New insight into cell receptors opens the way for tailored cancer drugs
New research on how cancer mutations influence a certain type of receptor on the cell membrane opens the way for the development of tailored drugs for certain cancers, such as rectal cancer and lung cancer. This, according to researchers at Sweden's Karolinska Institutet and Uppsala University, who have been collaborating with researchers in the U.K. and U.S. The results of their work, which concerns a group of G protein-coupled receptors called Class Frizzled (Class F), are published in the journal Nature Communications.
"Class F receptor dysfunction can be linked to different forms of cancer," says Gunnar Schulte, study leader and professor at Karolinska Institutet's Department of Physiology and Pharmacology. "We can now describe in molecular detail how the receptors are activated and try to find drugs that stop this activation to prevent tumour growth."
The receptors on the cell membrane are activated by hormones or messenger molecules, which trigger a cascade of processes within. G protein-coupled receptors are among the largest protein families in the body and are an established drug target for a range of diseases. An important subgroup of G protein-coupled receptors are the so-called Class F receptors, but to date, they have not constituted a therapeutic target to any great extent.
In the present study, the researchers used newly developed methods to compare the mutation frequency of Class F receptors in tumours with the normal population. In linking cancer mutations to receptor function in this way, they may have found new opportunities for mechanism-based drug discovery. The study describes for the first time how regions of the Class F receptor act as a kind of switch for receptor activation, and how mutations in the receptor molecules can drive tumour development.

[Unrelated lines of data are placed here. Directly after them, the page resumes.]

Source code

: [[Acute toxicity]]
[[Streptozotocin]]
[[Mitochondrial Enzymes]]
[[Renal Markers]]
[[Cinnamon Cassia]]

According to Professor Schulte, there are indications that other diseases, such as fibrosis, can also be linked to Class F receptor dysfunction. The researchers are currently working with the Swedish national research facility SciLifeLab to develop their ideas and explore potential new drugs.
"Drugs targeting receptors in this group have been unspecific," Professor Schulte says. "We hope that it will now be possible to develop more effective drugs that can target individual receptors, drugs for cancers such as rectal, cervical and lung cancer."